Materials provided below:

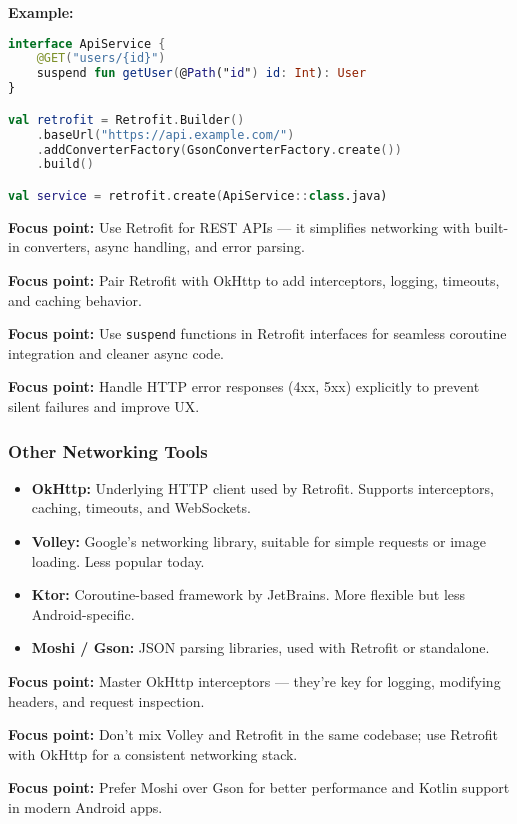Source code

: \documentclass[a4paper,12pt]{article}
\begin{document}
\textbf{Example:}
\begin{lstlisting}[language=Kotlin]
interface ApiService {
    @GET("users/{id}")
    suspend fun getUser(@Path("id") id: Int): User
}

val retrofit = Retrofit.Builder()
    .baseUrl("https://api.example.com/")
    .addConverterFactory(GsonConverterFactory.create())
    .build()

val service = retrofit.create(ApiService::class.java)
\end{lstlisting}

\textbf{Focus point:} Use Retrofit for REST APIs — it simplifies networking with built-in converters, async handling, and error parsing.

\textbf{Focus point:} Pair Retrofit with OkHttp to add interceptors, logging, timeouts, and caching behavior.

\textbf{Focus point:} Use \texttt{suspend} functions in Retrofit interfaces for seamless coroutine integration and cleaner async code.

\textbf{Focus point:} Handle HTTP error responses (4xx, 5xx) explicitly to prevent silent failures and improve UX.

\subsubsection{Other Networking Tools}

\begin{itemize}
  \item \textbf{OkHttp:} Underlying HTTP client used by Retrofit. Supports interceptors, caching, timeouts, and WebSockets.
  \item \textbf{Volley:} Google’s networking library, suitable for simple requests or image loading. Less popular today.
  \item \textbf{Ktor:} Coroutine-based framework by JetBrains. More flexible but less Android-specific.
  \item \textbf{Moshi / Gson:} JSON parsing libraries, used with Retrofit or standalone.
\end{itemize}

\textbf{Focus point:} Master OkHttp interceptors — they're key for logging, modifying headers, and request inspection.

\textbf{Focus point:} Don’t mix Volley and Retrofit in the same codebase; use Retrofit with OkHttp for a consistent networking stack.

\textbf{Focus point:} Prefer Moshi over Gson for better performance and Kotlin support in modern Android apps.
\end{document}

End of Materials provided.
Materials provided below:

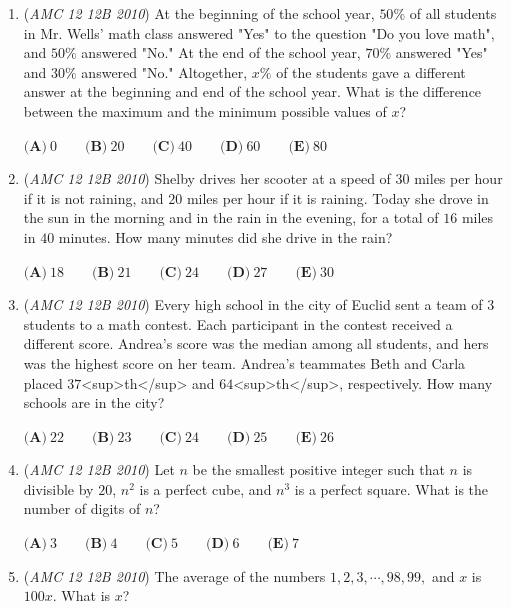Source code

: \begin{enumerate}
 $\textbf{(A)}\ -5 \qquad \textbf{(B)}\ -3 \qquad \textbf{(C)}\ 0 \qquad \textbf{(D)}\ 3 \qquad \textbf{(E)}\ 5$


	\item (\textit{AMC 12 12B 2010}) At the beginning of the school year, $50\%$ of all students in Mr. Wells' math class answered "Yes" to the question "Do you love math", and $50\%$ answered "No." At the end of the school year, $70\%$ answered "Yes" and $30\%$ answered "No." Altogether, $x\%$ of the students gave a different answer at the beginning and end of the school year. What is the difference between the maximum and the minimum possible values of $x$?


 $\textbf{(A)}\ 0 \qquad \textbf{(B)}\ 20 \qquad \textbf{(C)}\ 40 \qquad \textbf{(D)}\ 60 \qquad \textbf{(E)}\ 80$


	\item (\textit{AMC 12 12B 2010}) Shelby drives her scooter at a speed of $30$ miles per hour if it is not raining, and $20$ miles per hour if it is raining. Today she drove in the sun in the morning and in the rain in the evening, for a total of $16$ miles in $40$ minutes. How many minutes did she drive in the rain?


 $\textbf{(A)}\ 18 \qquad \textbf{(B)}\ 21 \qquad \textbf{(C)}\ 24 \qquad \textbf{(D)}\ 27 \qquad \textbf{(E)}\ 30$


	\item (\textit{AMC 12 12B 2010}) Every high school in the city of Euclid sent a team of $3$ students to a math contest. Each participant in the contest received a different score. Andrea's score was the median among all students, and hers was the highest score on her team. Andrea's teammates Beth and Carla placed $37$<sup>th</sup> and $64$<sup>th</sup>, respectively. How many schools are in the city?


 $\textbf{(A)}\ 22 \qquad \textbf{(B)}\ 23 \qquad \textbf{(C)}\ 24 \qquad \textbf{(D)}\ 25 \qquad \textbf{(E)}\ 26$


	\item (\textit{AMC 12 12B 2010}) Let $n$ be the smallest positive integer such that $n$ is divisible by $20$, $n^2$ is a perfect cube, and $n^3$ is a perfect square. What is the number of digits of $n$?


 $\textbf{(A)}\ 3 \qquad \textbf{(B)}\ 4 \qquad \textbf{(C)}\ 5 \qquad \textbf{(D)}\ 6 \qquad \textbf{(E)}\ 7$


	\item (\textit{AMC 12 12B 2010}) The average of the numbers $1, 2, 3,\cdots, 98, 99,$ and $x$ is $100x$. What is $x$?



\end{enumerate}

End of Materials provided.

Try it> Look for the word "ApiService". Copy out every line of the data that has it.

Final answer>
interface ApiService {
val service = retrofit.create(ApiService::class.java)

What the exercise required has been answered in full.